Originally an internal Facebook project, Cassandra was open sourced a few years ago and has become the standard distributed database for situations where it’s worth investing the time to learn a complex system in return for a lot of power and flexibility. Traditionally, it was a long struggle just to set up a working cluster, but as the project matures, that has become a lot easier.
It’s a distributed key/value system, with highly structured values that are held in a hierarchy similar to the classic database/table levels, with the equivalents being keyspaces and column families. It’s very close to the data model used by Google’s BigTable, which you can find described in BigTable. By default, the data is sharded and balanced automatically using consistent hashing on key ranges, though other schemes can be configured. The data structures are optimized for consistent write performance, at the cost of occasionally slow read operations. One very useful feature is the ability to specify how many nodes must agree before a read or write operation completes. Setting the consistency level allows you to tune the CAP tradeoffs for your particular application, to prioritize speed over consistency or vice versa.

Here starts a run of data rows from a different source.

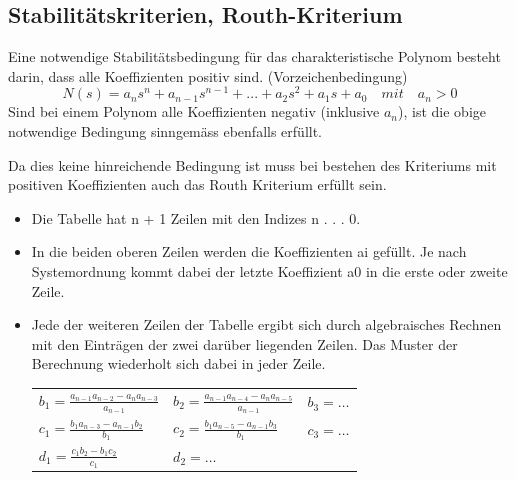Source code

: \subsection{Stabilitätskriterien, Routh-Kriterium }

Eine notwendige Stabilitätsbedingung für das charakteristische Polynom besteht darin, dass alle Koeffizienten positiv sind. (Vorzeichenbedingung)
\begin{equation}
\boxed{N(s) = a_{n}s^n + a_{n-1}s^{n-1} + . . . + a_2s^2 + a_1s + a_0 \quad mit \quad a_n > 0}
\end{equation}
Sind bei einem Polynom alle Koeffizienten negativ (inklusive $a_n$), ist die obige
notwendige Bedingung sinngemäss ebenfalls erfüllt.



Da dies keine hinreichende Bedingung ist muss bei bestehen des Kriteriums mit positiven Koeffizienten auch das Routh Kriterium erfüllt sein.
\begin{itemize}
	\item Die Tabelle hat n + 1 Zeilen mit den Indizes n . . . 0.
	\item In die beiden oberen Zeilen werden die Koeffizienten ai gefüllt. Je nach Systemordnung
	kommt dabei der letzte Koeffizient a0 in die erste oder zweite Zeile.
	
	\item {Jede der weiteren Zeilen der Tabelle ergibt sich durch algebraisches Rechnen
	mit den Einträgen der zwei darüber liegenden Zeilen. Das Muster der Berechnung
	wiederholt sich dabei in jeder Zeile.\\
	\begin{tabularx}{\textwidth}{XXX}
	$b_1=\frac{a_{n-1}a_{n-2}-a_{n}a_{n-3}}{a_{n-1}}$
	& $b_2=\frac{a_{n-1}a_{n-4}-a_{n}a_{n-5}}{a_{n-1}}$
	& $b_3=\ldots$ \\
	$c_1=\frac{b_{1}a_{n-3}-a_{n-1}b_{2}}{b_{1}}$
	& $c_2=\frac{b_{1}a_{n-5}-a_{n-1}b_{3}}{b_{1}}$
	& $c_3=\ldots$ \\
	$d_1=\frac{c_{1}b_{2}-b_{1}c_{2}}{c_{1}}$
	& $d_2=\ldots$ & \\
	\end{tabularx}}
\end{itemize}


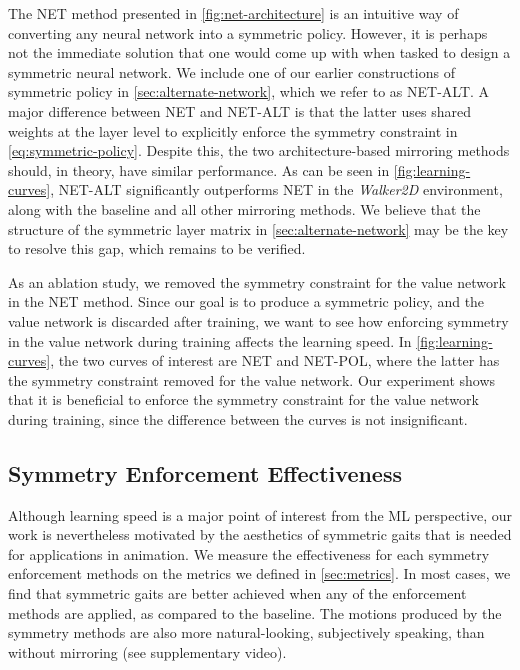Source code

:   The NET method presented in \autoref{fig:net-architecture} is 
an intuitive way of converting any neural network into a symmetric policy.  
However, it is perhaps not the immediate solution that one would come up with when tasked to design a symmetric neural network.  
We include one of our earlier constructions of symmetric policy in \autoref{sec:alternate-network}, 
which we refer to as NET-ALT.  A major difference between NET and NET-ALT is that the latter uses 
shared weights at the layer level to explicitly enforce the symmetry constraint in \autoref{eq:symmetric-policy}.  
Despite this, the two architecture-based mirroring methods should, in theory, have similar performance.  
As can be seen in \autoref{fig:learning-curves}, NET-ALT significantly outperforms NET in the \textit{Walker2D} environment, 
along with the baseline and all other mirroring methods.  
We believe that the structure of the symmetric layer matrix in \autoref{sec:alternate-network} 
may be the key to resolve this gap, which remains to be verified.

  As an ablation study, we removed the symmetry constraint 
for the value network in the NET method.  Since our goal is to produce a symmetric policy, 
and the value network is discarded after training, we want to see how enforcing symmetry in the value network 
during training affects the learning speed.  In \autoref{fig:learning-curves}, the two curves of interest are 
NET and NET-POL, where the latter has the symmetry constraint removed for the value network.  
Our experiment shows that it is beneficial to enforce the symmetry constraint for the value network during training, 
since the difference between the curves is not insignificant.  

\subsection{Symmetry Enforcement Effectiveness}

Although learning speed is a major point of interest from the ML perspective, 
our work is nevertheless motivated by the aesthetics of symmetric gaits that is needed for applications in animation.  
We measure the effectiveness for each symmetry enforcement methods on the metrics we defined in \autoref{sec:metrics}.  
In most cases, we find that symmetric gaits are better achieved when any of the enforcement methods are applied, 
as compared to the baseline.  The motions produced by the symmetry methods are also more 
natural-looking, subjectively speaking, than without mirroring (see supplementary video).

The lowest-level interface to Cassandra is through Thrift, but there are friendlier clients available for most major languages. The recommended option for running queries is through Hadoop. You can install Hadoop directly on the same cluster to ensure locality of access, and there’s also a distribution of Hadoop integrated with Cassandra available from DataStax.
There is a command-line interface that lets you perform basic administration tasks, but it’s quite bare bones. It is recommended that you choose initial tokens when you first set up your cluster, but otherwise the decentralized architecture is fairly low-maintenance, barring major problems.